▶ **TASK TO CARRY OUT**
Search the listing below for "subsubsection". Copy each matching line.

▶ **INPUT**
* * * * *
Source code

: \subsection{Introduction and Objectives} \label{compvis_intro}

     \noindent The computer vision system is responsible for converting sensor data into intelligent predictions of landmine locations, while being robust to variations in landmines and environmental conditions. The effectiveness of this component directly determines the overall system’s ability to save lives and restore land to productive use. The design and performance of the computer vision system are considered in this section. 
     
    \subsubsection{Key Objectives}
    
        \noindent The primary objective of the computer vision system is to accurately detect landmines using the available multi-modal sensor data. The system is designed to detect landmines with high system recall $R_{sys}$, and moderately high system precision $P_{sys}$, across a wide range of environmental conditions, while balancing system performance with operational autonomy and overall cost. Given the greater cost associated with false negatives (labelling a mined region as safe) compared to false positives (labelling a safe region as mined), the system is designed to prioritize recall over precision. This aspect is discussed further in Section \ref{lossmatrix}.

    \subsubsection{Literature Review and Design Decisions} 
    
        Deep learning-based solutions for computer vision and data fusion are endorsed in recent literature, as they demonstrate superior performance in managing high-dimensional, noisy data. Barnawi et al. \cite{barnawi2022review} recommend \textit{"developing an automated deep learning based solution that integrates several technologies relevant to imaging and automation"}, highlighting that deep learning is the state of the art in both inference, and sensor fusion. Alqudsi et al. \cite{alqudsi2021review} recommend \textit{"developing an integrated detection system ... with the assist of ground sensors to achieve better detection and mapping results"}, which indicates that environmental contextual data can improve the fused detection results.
* * * * *
▶ **SOLUTION BELOW**
    \subsubsection{Key Objectives}
    \subsubsection{Literature Review and Design Decisions} 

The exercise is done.